The United Food and Commercial Workers (UFCW) International Union said it planned to seek an injunction from the National Labor Relations Board on Monday to get retailer Wal-Mart to rehire 2,200 employees at five recently closed stores, according to the St. Louis Post-Dispatch.
The UFCW claims that Wal-Mart Stores closed its Pico Rivera, CA location in retaliation for protests by workers there in recent years seeking higher pay and benefits, states the Post-Dispatch. Other closed locations are in Florida, Texas, and Oklahoma.
Walmart’s spokesperson, Delia Garcia, claimed “these are not layoffs” just before clarifying that “everyone will have to reapply as if new employees” once the stores reopen, states Jobs With Justice.

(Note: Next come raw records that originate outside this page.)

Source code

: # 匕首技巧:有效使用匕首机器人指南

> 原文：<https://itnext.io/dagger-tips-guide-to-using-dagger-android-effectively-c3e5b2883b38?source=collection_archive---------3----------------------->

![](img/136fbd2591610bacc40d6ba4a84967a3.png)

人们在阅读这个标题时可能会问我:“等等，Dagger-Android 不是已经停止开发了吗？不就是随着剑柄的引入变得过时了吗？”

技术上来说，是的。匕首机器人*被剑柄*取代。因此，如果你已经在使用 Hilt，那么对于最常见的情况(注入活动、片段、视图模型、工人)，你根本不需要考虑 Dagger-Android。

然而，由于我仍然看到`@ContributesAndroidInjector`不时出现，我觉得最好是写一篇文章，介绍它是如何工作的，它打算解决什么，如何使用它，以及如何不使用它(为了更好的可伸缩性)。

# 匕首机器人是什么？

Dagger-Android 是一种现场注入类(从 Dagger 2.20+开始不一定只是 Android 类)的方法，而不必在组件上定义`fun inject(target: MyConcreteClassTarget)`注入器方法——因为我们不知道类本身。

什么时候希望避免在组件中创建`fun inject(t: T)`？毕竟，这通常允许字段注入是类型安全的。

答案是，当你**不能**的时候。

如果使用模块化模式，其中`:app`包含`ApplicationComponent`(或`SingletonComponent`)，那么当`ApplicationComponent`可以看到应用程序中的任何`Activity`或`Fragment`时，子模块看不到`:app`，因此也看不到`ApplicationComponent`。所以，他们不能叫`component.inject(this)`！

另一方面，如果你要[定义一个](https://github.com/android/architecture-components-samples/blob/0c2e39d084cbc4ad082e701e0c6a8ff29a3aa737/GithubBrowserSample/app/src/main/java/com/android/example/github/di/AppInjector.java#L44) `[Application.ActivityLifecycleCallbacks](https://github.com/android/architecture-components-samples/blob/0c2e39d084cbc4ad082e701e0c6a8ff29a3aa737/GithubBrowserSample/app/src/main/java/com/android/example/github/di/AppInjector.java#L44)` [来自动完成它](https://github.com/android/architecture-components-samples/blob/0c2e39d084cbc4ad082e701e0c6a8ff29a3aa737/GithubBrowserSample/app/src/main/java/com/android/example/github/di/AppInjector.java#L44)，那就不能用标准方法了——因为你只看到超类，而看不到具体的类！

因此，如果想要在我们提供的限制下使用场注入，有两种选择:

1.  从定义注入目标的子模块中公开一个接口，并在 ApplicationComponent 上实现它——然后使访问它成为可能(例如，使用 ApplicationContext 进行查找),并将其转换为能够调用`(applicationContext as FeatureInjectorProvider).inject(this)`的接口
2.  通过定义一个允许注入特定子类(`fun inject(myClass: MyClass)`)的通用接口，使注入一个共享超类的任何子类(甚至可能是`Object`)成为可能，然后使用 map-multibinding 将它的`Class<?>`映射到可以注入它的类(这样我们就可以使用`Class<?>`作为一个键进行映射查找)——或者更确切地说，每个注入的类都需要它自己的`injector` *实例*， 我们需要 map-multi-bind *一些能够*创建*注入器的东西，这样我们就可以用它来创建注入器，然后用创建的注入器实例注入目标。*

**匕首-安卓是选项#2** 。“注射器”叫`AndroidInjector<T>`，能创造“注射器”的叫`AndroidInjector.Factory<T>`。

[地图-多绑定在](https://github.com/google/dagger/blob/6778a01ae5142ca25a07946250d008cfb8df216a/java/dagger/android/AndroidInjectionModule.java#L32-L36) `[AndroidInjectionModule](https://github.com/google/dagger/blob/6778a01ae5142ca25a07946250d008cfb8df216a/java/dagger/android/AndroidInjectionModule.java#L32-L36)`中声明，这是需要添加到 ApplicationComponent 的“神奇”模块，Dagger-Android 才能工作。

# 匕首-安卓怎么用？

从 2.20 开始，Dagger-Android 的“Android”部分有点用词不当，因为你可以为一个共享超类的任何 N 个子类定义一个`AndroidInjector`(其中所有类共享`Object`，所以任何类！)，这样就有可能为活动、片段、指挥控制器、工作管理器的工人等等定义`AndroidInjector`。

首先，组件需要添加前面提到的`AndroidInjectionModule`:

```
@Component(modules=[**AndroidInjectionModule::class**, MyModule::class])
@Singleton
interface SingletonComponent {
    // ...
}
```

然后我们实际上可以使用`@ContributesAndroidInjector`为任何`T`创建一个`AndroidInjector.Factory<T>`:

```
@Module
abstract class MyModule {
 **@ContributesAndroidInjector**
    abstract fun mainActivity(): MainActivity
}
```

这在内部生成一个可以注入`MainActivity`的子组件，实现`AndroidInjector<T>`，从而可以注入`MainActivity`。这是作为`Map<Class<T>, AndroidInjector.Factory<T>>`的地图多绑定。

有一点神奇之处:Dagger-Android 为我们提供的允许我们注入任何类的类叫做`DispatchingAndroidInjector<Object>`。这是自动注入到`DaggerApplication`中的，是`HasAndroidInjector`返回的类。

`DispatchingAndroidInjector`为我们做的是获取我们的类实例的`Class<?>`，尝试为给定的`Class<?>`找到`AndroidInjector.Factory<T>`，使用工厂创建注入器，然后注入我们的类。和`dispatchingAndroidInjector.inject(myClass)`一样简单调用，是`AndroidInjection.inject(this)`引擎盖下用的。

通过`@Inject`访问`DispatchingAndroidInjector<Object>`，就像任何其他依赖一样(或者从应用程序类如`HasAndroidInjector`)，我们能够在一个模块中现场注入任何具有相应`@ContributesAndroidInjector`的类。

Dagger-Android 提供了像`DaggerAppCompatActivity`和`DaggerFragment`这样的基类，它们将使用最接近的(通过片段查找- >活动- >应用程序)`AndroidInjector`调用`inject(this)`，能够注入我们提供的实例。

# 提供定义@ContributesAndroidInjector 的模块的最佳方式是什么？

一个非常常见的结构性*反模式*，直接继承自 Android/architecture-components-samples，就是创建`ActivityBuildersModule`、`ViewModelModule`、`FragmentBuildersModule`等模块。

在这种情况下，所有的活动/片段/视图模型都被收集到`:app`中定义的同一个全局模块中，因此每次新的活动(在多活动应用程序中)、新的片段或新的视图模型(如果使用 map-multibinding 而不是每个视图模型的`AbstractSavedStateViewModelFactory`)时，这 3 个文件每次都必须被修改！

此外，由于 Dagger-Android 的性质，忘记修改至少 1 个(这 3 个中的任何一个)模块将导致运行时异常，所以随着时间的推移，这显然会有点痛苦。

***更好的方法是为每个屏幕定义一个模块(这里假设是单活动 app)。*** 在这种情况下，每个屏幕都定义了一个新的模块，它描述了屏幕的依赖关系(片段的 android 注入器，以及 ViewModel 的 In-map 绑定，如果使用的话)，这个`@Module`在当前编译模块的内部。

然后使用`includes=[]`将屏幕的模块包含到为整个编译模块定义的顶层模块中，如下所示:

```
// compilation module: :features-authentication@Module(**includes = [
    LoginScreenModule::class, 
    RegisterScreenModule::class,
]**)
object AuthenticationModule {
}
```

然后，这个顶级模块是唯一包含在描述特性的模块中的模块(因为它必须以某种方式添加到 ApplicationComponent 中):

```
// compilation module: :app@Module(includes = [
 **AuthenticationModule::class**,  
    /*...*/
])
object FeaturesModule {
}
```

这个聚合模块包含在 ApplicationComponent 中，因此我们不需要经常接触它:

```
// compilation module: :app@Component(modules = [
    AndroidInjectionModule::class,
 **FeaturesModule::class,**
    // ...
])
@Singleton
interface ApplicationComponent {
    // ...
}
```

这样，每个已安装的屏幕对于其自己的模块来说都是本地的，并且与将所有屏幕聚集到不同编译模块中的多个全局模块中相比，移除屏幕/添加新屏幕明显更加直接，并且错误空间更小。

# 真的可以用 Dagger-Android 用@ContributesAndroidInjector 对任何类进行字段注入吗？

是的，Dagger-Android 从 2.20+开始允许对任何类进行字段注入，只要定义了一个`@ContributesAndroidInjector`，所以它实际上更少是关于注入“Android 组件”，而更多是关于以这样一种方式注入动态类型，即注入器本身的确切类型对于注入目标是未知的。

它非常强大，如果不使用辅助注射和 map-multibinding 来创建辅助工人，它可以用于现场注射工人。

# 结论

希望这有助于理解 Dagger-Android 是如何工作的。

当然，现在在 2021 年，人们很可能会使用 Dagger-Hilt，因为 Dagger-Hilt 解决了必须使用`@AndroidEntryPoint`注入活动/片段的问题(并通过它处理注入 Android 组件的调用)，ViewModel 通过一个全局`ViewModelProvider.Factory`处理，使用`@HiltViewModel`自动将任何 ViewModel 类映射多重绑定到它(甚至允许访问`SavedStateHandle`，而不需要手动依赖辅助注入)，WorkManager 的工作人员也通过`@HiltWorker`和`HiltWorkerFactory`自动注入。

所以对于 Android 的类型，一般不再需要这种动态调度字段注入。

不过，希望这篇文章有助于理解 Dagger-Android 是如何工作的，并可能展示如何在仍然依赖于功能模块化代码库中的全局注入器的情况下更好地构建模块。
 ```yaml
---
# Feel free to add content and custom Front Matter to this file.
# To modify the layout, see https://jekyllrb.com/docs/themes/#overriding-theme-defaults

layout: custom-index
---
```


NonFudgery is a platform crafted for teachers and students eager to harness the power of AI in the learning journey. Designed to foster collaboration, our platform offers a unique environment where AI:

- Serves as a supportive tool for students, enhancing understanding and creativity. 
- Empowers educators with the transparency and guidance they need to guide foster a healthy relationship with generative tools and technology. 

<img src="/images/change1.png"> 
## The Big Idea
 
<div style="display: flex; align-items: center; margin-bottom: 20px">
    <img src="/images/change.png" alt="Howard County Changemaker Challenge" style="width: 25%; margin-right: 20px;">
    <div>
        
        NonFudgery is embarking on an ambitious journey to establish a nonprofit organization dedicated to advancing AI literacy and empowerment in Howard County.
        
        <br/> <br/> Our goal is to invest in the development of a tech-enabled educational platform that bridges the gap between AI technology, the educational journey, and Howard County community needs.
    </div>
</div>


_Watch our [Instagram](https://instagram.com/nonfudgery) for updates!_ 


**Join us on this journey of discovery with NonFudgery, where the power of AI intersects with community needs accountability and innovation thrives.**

Wal-Mart has argued it closed the stores because of “major plumbing issues.” They had said the stores would remain closed to up to six months, according to the Associated Press.
However, Jobs With Justice states that according to city officials in the city of Pico Rivera, Walmart has not applied for permits to engage in plumbing work.
The group OUR Walmart filed the charge with the National Labor Relations Board on Monday, and argues the closings were a “retaliatory” measure against employees.
The store in Pico Rivera, California, was reportedly a hotbed for worker protesting.
The group wants the board to seek a court injunction, which can be quicker than typical NLRB proceedings.
In other related news, Wal-Mart is increasing the pressure on suppliers to cut the cost of their products in an effort to regain the image of low-price leader and turn around its sluggish U.S. sales, according to the Wall Street Journal.
Wal-Mart says it has been telling suppliers to forgo investments in joint marketing with the retailer and to put the savings into lower prices instead. Makers of branded consumer products from diapers to yogurt typically set aside a part of their budgets for marketing with Wal-Mart, spending on things like product displays and online advertisements.
Wal-Mart has long had a reputation for pressing its suppliers to cut costs to help lower prices, but the retailer’s new leadership has embraced the concept with “fresh vigor,” states the Wall Street Journal.
With the growth of dollar stores and other discounters, Wal-Mart is facing more competition on price, which for many customers is the most important point.
According to the Wall Street Journal, the new order to lower prices “is creating tension with companies that supply the hundreds of thousands of products on Wal-Mart’s shelves.”